___ The records
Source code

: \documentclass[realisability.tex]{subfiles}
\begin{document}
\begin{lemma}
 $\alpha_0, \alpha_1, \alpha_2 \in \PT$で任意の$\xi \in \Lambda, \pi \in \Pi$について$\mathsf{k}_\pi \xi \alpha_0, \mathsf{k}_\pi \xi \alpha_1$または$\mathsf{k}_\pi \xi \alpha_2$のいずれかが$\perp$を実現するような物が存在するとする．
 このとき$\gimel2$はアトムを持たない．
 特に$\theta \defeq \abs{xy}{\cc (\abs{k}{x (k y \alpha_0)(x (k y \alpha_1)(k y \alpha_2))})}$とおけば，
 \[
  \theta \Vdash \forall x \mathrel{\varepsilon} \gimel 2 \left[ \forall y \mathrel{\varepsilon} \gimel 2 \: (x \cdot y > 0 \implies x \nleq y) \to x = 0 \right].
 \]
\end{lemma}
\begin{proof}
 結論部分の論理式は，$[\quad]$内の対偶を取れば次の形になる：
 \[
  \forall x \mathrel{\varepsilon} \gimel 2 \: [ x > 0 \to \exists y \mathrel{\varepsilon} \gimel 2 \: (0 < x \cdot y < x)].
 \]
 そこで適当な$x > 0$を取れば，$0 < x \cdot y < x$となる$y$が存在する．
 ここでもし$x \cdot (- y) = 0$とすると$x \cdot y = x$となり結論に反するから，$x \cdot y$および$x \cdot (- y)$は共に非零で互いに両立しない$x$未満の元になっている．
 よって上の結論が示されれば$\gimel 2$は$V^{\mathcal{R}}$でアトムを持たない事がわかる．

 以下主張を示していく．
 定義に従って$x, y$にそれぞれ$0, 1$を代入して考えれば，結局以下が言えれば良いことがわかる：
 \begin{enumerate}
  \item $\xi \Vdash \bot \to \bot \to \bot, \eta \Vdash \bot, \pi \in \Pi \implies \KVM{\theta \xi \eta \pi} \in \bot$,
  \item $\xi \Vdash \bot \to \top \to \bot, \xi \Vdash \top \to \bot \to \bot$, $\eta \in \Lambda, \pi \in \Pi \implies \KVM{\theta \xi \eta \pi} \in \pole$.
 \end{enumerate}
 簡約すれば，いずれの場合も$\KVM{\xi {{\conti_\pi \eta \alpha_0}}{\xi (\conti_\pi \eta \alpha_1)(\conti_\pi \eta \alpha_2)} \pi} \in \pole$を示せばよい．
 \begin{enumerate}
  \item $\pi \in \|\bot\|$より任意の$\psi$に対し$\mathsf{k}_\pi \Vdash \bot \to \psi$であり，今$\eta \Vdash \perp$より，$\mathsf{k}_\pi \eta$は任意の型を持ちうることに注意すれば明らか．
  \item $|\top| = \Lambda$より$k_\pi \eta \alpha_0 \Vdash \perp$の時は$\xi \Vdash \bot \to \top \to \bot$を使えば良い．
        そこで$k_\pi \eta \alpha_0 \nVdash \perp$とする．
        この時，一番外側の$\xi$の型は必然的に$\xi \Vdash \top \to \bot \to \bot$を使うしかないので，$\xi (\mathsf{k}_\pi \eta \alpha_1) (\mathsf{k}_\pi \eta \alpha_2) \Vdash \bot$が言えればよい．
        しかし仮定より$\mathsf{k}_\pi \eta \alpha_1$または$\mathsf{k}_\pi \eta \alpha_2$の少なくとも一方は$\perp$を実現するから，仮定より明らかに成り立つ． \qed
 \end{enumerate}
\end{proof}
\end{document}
______
**Description of the task**
The answer must be the same records, repeated exactly and in full.

**Your response**
Source code

: \documentclass[realisability.tex]{subfiles}
\begin{document}
\begin{lemma}
 $\alpha_0, \alpha_1, \alpha_2 \in \PT$で任意の$\xi \in \Lambda, \pi \in \Pi$について$\mathsf{k}_\pi \xi \alpha_0, \mathsf{k}_\pi \xi \alpha_1$または$\mathsf{k}_\pi \xi \alpha_2$のいずれかが$\perp$を実現するような物が存在するとする．
 このとき$\gimel2$はアトムを持たない．
 特に$\theta \defeq \abs{xy}{\cc (\abs{k}{x (k y \alpha_0)(x (k y \alpha_1)(k y \alpha_2))})}$とおけば，
 \[
  \theta \Vdash \forall x \mathrel{\varepsilon} \gimel 2 \left[ \forall y \mathrel{\varepsilon} \gimel 2 \: (x \cdot y > 0 \implies x \nleq y) \to x = 0 \right].
 \]
\end{lemma}
\begin{proof}
 結論部分の論理式は，$[\quad]$内の対偶を取れば次の形になる：
 \[
  \forall x \mathrel{\varepsilon} \gimel 2 \: [ x > 0 \to \exists y \mathrel{\varepsilon} \gimel 2 \: (0 < x \cdot y < x)].
 \]
 そこで適当な$x > 0$を取れば，$0 < x \cdot y < x$となる$y$が存在する．
 ここでもし$x \cdot (- y) = 0$とすると$x \cdot y = x$となり結論に反するから，$x \cdot y$および$x \cdot (- y)$は共に非零で互いに両立しない$x$未満の元になっている．
 よって上の結論が示されれば$\gimel 2$は$V^{\mathcal{R}}$でアトムを持たない事がわかる．

 以下主張を示していく．
 定義に従って$x, y$にそれぞれ$0, 1$を代入して考えれば，結局以下が言えれば良いことがわかる：
 \begin{enumerate}
  \item $\xi \Vdash \bot \to \bot \to \bot, \eta \Vdash \bot, \pi \in \Pi \implies \KVM{\theta \xi \eta \pi} \in \bot$,
  \item $\xi \Vdash \bot \to \top \to \bot, \xi \Vdash \top \to \bot \to \bot$, $\eta \in \Lambda, \pi \in \Pi \implies \KVM{\theta \xi \eta \pi} \in \pole$.
 \end{enumerate}
 簡約すれば，いずれの場合も$\KVM{\xi {{\conti_\pi \eta \alpha_0}}{\xi (\conti_\pi \eta \alpha_1)(\conti_\pi \eta \alpha_2)} \pi} \in \pole$を示せばよい．
 \begin{enumerate}
  \item $\pi \in \|\bot\|$より任意の$\psi$に対し$\mathsf{k}_\pi \Vdash \bot \to \psi$であり，今$\eta \Vdash \perp$より，$\mathsf{k}_\pi \eta$は任意の型を持ちうることに注意すれば明らか．
  \item $|\top| = \Lambda$より$k_\pi \eta \alpha_0 \Vdash \perp$の時は$\xi \Vdash \bot \to \top \to \bot$を使えば良い．
        そこで$k_\pi \eta \alpha_0 \nVdash \perp$とする．
        この時，一番外側の$\xi$の型は必然的に$\xi \Vdash \top \to \bot \to \bot$を使うしかないので，$\xi (\mathsf{k}_\pi \eta \alpha_1) (\mathsf{k}_\pi \eta \alpha_2) \Vdash \bot$が言えればよい．
        しかし仮定より$\mathsf{k}_\pi \eta \alpha_1$または$\mathsf{k}_\pi \eta \alpha_2$の少なくとも一方は$\perp$を実現するから，仮定より明らかに成り立つ． \qed
 \end{enumerate}
\end{proof}
\end{document}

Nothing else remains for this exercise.